(Dataset entries)
* * * * * * * * *

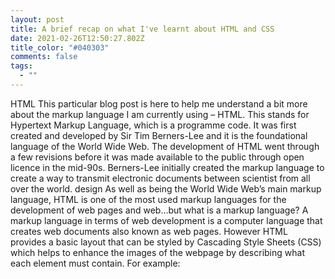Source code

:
 ```yaml
---
layout: post
title: A brief recap on what I've learnt about HTML and CSS
date: 2021-02-26T12:50:27.802Z
title_color: "#040303"
comments: false
tags:
  - ""
---
```

HTML 
This particular blog post is here to help me understand a bit more about the markup language I am currently using – HTML. This stands for Hypertext Markup Language, which is a programme code. It was first created and developed by Sir Tim Berners-Lee and it is the foundational language of the World Wide Web.
The development of HTML went through a few revisions before it was made available to the public through open licence in the mid-90s. Berners-Lee initially created the markup language to create a way to transmit electronic documents between scientist from all over the world. design As well as being the World Wide Web’s main markup language, HTML is one of the most used markup languages for the development of web pages and web…but what is a markup language?
A markup language in terms of web development is a computer language that creates web documents also known as web pages. However HTML provides a basic layout that can be styled by Cascading Style Sheets (CSS) which helps to enhance the images of the webpage by describing what each element must contain.
For example:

* * * * * * * * *

**AIM OF THE EXERCISE:** Transcribe nothing except the lines from the one with "This particular blog" through the end of the data above, each exactly as it appears.

**THE ANSWER:**
This particular blog post is here to help me understand a bit more about the markup language I am currently using – HTML. This stands for Hypertext Markup Language, which is a programme code. It was first created and developed by Sir Tim Berners-Lee and it is the foundational language of the World Wide Web.
The development of HTML went through a few revisions before it was made available to the public through open licence in the mid-90s. Berners-Lee initially created the markup language to create a way to transmit electronic documents between scientist from all over the world. design As well as being the World Wide Web’s main markup language, HTML is one of the most used markup languages for the development of web pages and web…but what is a markup language?
A markup language in terms of web development is a computer language that creates web documents also known as web pages. However HTML provides a basic layout that can be styled by Cascading Style Sheets (CSS) which helps to enhance the images of the webpage by describing what each element must contain.
For example:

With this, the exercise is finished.